Source: Korea Herald
Government offices remained closed on Friday except to conduct search operations and support the Sewol victims and their families.
Private companies have also temporary held off or scaled down both internal and external events as the country mourns the latest tragedy, which has brought Korea to a standstill.
As the death toll ― mostly teenagers ― from the devastating accident continues to increase, the public outcry and criticism of the government’s lack of regulatory oversight and poor crisis management is also on the rise.
The public’s hostility and blame has not only spread to government agencies such as the Ministry of Security and Public Administration and the Ministry of Oceans and Fisheries, but also to the alleged culprits of the accident ― the owner of ferry company Chonghaejin Marine Co., the Yoo family.
The two ministries are key government agencies with the former in charge of national security and the latter of marine regulatory policy. The Security Ministry, as critics noted, seemed unprepared for the crisis. On the other hand, the functions and operations of the Oceans Ministry, its affiliated enterprises and regulatory units have been compared to the mafia.

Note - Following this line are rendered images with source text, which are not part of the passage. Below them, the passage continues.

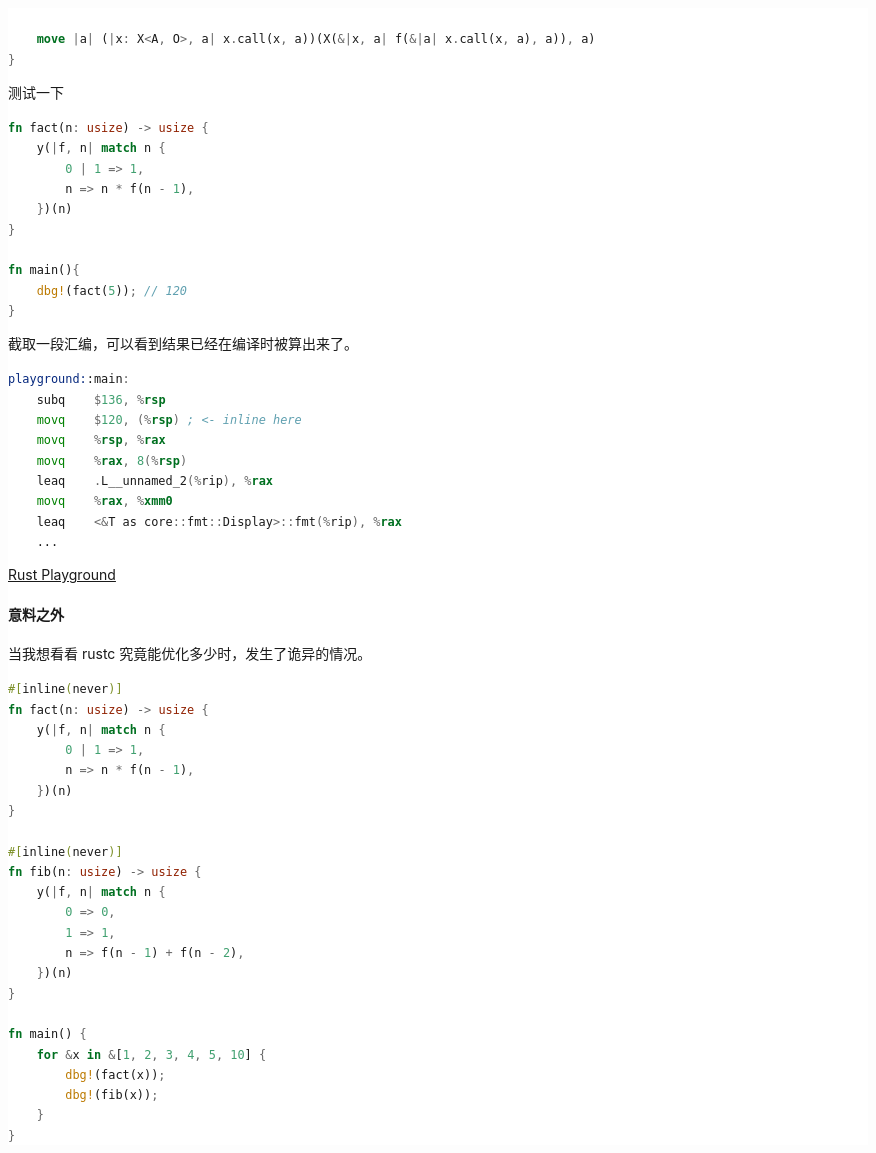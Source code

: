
 ```rust

    move |a| (|x: X<A, O>, a| x.call(x, a))(X(&|x, a| f(&|a| x.call(x, a), a)), a)
}
```

测试一下

```rust
fn fact(n: usize) -> usize {
    y(|f, n| match n {
        0 | 1 => 1,
        n => n * f(n - 1),
    })(n)
}

fn main(){
    dbg!(fact(5)); // 120
}
```

截取一段汇编，可以看到结果已经在编译时被算出来了。

```asm
playground::main:
	subq	$136, %rsp
	movq	$120, (%rsp) ; <- inline here
	movq	%rsp, %rax
	movq	%rax, 8(%rsp)
	leaq	.L__unnamed_2(%rip), %rax
	movq	%rax, %xmm0
	leaq	<&T as core::fmt::Display>::fmt(%rip), %rax
	...
```

[Rust Playground](https://play.rust-lang.org/?version=stable&mode=release&edition=2018&gist=9eb05047db8c39debf8f33af2f94aafe)

#### 意料之外

当我想看看 rustc 究竟能优化多少时，发生了诡异的情况。

```rust
#[inline(never)]
fn fact(n: usize) -> usize {
    y(|f, n| match n {
        0 | 1 => 1,
        n => n * f(n - 1),
    })(n)
}

#[inline(never)]
fn fib(n: usize) -> usize {
    y(|f, n| match n {
        0 => 0,
        1 => 1,
        n => f(n - 1) + f(n - 2),
    })(n)
}

fn main() {
    for &x in &[1, 2, 3, 4, 5, 10] {
        dbg!(fact(x));
        dbg!(fib(x));
    }
}
```
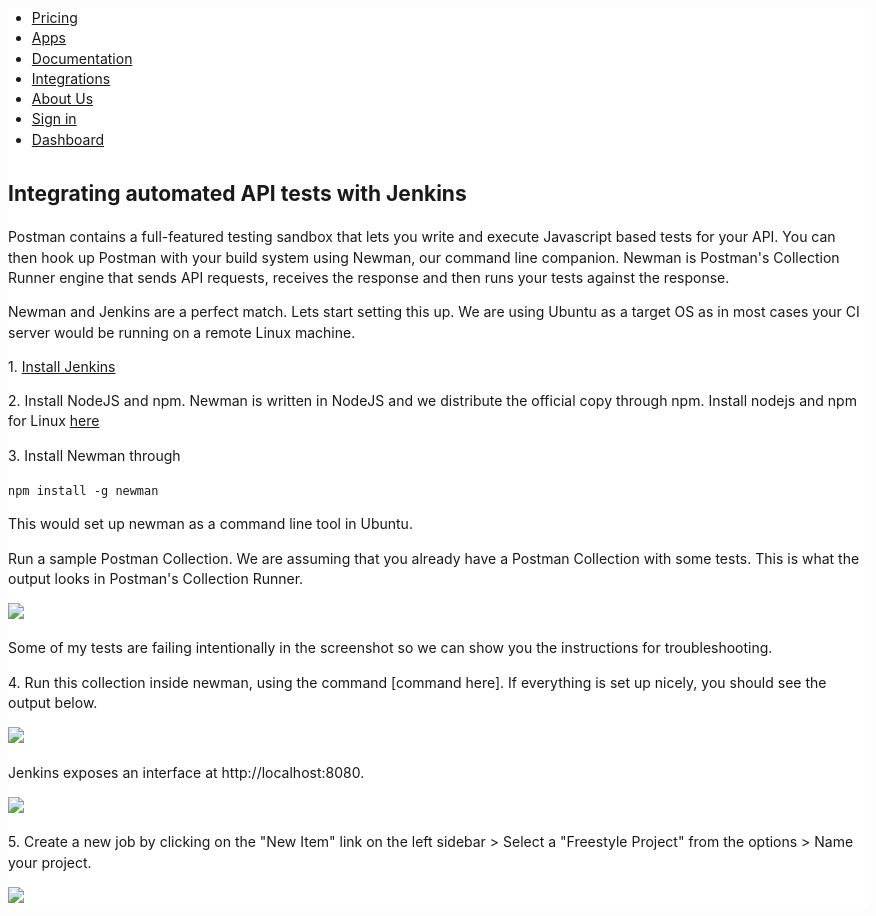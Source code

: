 [][0]

* [Pricing][1]
* [Apps][2]
* [Documentation][3]
* [Integrations][4]
* [About Us][5]
* [Sign in][6]
* [Dashboard][7]

## Integrating automated API tests with Jenkins

Postman contains a full-featured testing sandbox that lets you write and execute Javascript based tests for your API. You can then hook up Postman with your build system using Newman, our command line companion. Newman is Postman's Collection Runner engine that sends API requests, receives the response and then runs your tests against the response.

Newman and Jenkins are a perfect match. Lets start setting this up. We are using Ubuntu as a target OS as in most cases your CI server would be running on a remote Linux machine.

1\. [Install Jenkins][8]

2\. Install NodeJS and npm. Newman is written in NodeJS and we distribute the official copy through npm. Install nodejs and npm for Linux [here][9]

3\. Install Newman through 
    
    npm install -g newman

This would set up newman as a command line tool in Ubuntu.

Run a sample Postman Collection. We are assuming that you already have a Postman Collection with some tests. This is what the output looks in Postman's Collection Runner.

[![](https://www.getpostman.com/img/v1/docs/integrating_with_jenkins/integrating_with_jenkins_1.png)
][10]

Some of my tests are failing intentionally in the screenshot so we can show you the instructions for troubleshooting.

4\. Run this collection inside newman, using the command \[command here\]. If everything is set up nicely, you should see the output below.

[![](https://www.getpostman.com/img/v1/docs/integrating_with_jenkins/integrating_with_jenkins_2.png)
][11]

Jenkins exposes an interface at http://localhost:8080\.

[![](https://www.getpostman.com/img/v1/docs/integrating_with_jenkins/integrating_with_jenkins_3.png)
][12]

5\. Create a new job by clicking on the "New Item" link on the left sidebar \> Select a "Freestyle Project" from the options \> Name your project.

[![](https://www.getpostman.com/img/v1/docs/integrating_with_jenkins/integrating_with_jenkins_4.png)
][13]


[0]: /
[1]: /pricing
[2]: /apps
[3]: /docs/
[4]: /integrations
[5]: /about-us
[6]: https://app.getpostman.com/signup?redirect=web
[7]: https://app.getpostman.com/
[8]: https://wiki.jenkins-ci.org/display/JENKINS/Installing+Jenkins+on+Ubuntu
[9]: https://docs.npmjs.com/getting-started/installing-node
[10]: https://www.getpostman.com/img/v1/docs/integrating_with_jenkins/integrating_with_jenkins_1.png
[11]: https://www.getpostman.com/img/v1/docs/integrating_with_jenkins/integrating_with_jenkins_2.png
[12]: https://www.getpostman.com/img/v1/docs/integrating_with_jenkins/integrating_with_jenkins_3.png
[13]: https://www.getpostman.com/img/v1/docs/integrating_with_jenkins/integrating_with_jenkins_4.png
[14]: https://www.getpostman.com/img/v1/docs/integrating_with_jenkins/integrating_with_jenkins_5.png
[15]: https://www.getpostman.com/img/v1/docs/integrating_with_jenkins/integrating_with_jenkins_6.png
[16]: https://www.getpostman.com/img/v1/docs/integrating_with_jenkins/integrating_with_jenkins_7.png
[17]: https://www.getpostman.com/img/v1/docs/integrating_with_jenkins/integrating_with_jenkins_8.png
[18]: https://www.getpostman.com/img/v1/docs/integrating_with_jenkins/integrating_with_jenkins_9.png
[19]: https://www.getpostman.com/img/v1/docs/integrating_with_jenkins/integrating_with_jenkins_10.png
[20]: https://www.getpostman.com/img/v1/docs/integrating_with_jenkins/integrating_with_jenkins_11.png
[21]: https://www.getpostman.com/img/v1/docs/integrating_with_jenkins/integrating_with_jenkins_12.png
[22]: /docs/running_collections-1
[23]: #collapse-0
[24]: /docs/introduction
[25]: /docs/install_mac
[26]: /docs/launch
[27]: /docs/launch_chrome_quickly
[28]: /docs/migration
[29]: #collapse-1
[30]: /docs/requests
[31]: /docs/responses
[32]: /docs/helpers
[33]: /docs/history
[34]: /docs/interceptor_cookies
[35]: /docs/handling_redirects
[36]: /docs/self_signed_certs
[37]: /docs/chaining_requests
[38]: /docs/soap_requests
[39]: /docs/creating_curl
[40]: /docs/importing_curl
[41]: #collapse-2
[42]: /docs/collections
[43]: /docs/consuming_api_documentation
[44]: /docs/sharing
[45]: /docs/running_collections
[46]: /docs/run_file_post_requests
[47]: /docs/capture
[48]: /docs/sync_overview
[49]: /docs/checking_payload_responses
[50]: /docs/newman_intro
[51]: /docs/newman_in_docker
[52]: /docs/validating_json_collections
[53]: /docs/importing_folders
[54]: /docs/importing_swagger
[55]: #collapse-3
[56]: /docs/environments
[57]: /docs/multiple_instances
[58]: /docs/test_multi_environments
[59]: #collapse-4
[60]: /docs/cloud
[61]: /docs/buying_cloud
[62]: /docs/cloud_team_setup
[63]: http://blog.getpostman.com/2015/12/10/belong-keeps-its-architecture-in-order-with-postman/
[64]: #collapse-5
[65]: /docs/pre_request_scripts
[66]: /docs/writing_tests
[67]: /docs/sandbox
[68]: /docs/testing_examples
[69]: /docs/integrating_with_jenkins
[70]: #collapse-6
[71]: /docs/run_button
[72]: /docs/run_button_ux
[73]: /docs/update_run_button
[74]: /docs/run_partner_prog
[75]: /docs/run_security
[76]: #collapse-7
[77]: /docs/settings
[78]: #collapse-8
[79]: /docs/billing_details
[80]: /refunds
[81]: #collapse-9
[82]: /dashboard
[83]: /dashboard/edit#
[84]: /dashboard/teams
[85]: /apps#changelog
[86]: /support
[87]: http://blog.getpostman.com
[88]: /jobs/
[89]: /contact-us
[90]: /licenses/privacy
[91]: https://twitter.com/postmanclient
[92]: https://www.facebook.com/getpostman
[93]: http://blog.getpostman.com/
[94]: https://plus.google.com/+Getpostman
[95]: https://github.com/postmanlabs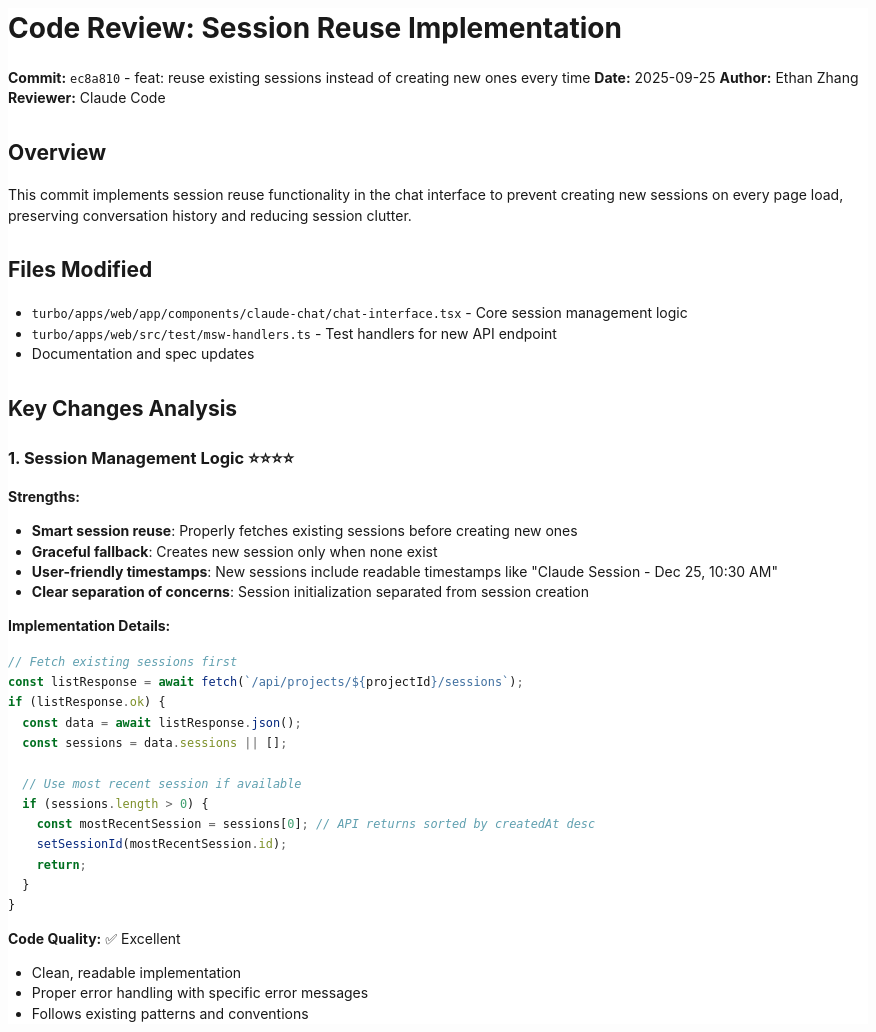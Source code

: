 # Code Review: Session Reuse Implementation

**Commit:** `ec8a810` - feat: reuse existing sessions instead of creating new ones every time
**Date:** 2025-09-25
**Author:** Ethan Zhang
**Reviewer:** Claude Code

## Overview

This commit implements session reuse functionality in the chat interface to prevent creating new sessions on every page load, preserving conversation history and reducing session clutter.

## Files Modified

- `turbo/apps/web/app/components/claude-chat/chat-interface.tsx` - Core session management logic
- `turbo/apps/web/src/test/msw-handlers.ts` - Test handlers for new API endpoint
- Documentation and spec updates

## Key Changes Analysis

### 1. Session Management Logic ⭐⭐⭐⭐

**Strengths:**
- **Smart session reuse**: Properly fetches existing sessions before creating new ones
- **Graceful fallback**: Creates new session only when none exist
- **User-friendly timestamps**: New sessions include readable timestamps like "Claude Session - Dec 25, 10:30 AM"
- **Clear separation of concerns**: Session initialization separated from session creation

**Implementation Details:**
```typescript
// Fetch existing sessions first
const listResponse = await fetch(`/api/projects/${projectId}/sessions`);
if (listResponse.ok) {
  const data = await listResponse.json();
  const sessions = data.sessions || [];

  // Use most recent session if available
  if (sessions.length > 0) {
    const mostRecentSession = sessions[0]; // API returns sorted by createdAt desc
    setSessionId(mostRecentSession.id);
    return;
  }
}
```

**Code Quality:** ✅ Excellent
- Clean, readable implementation
- Proper error handling with specific error messages
- Follows existing patterns and conventions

|Oceans and Fisheries Minister Lee Ju-young (left) and Coast Guard chief Kim Seok-kyun (second from left) meet with family members of the sunken ferry Sewol’s missing passengers at a port on Jindo Island, South Jeolla Province, Thursday. (Yonhap)|
Investigations into the matter have now expanded to the Yoo family and their Christian cult, Salvation Sect, seeking to find if their religious activities had anything to do with the deaths of hundreds of ferry passengers.